Data for the task
____
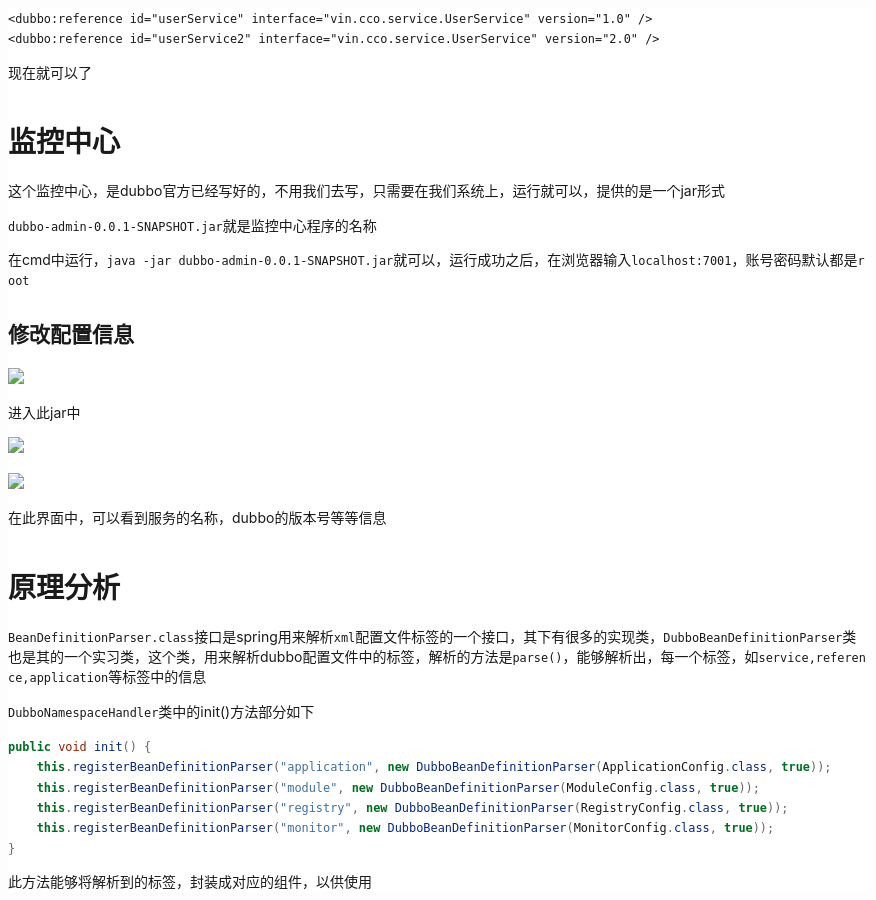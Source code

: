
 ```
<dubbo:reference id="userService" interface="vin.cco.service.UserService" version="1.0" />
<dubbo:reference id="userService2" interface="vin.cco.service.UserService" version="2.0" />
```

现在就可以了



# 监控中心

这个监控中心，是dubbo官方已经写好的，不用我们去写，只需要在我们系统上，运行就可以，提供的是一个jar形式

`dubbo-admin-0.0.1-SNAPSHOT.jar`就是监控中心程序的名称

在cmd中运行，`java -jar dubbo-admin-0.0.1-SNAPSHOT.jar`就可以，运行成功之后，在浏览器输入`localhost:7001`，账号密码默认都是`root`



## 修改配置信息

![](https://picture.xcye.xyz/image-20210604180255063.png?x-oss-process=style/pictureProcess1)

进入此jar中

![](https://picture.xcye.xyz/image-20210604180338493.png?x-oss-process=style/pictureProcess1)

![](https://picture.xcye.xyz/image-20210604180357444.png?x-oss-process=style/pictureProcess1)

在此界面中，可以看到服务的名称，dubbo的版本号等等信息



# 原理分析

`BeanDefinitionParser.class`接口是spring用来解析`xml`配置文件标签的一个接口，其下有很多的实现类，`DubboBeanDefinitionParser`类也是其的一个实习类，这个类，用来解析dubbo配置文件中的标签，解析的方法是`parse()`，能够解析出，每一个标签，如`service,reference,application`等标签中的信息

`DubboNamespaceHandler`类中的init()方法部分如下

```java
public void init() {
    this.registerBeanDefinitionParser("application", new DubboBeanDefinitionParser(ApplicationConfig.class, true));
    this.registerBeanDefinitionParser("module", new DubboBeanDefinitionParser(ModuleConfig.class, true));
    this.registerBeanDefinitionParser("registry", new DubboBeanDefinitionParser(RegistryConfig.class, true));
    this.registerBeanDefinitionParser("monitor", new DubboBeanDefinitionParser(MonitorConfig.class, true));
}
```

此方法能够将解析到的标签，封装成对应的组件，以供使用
____
Exercise description
Nothing but a number is expected: how many lines in the data above hold the word "image".

Your response
3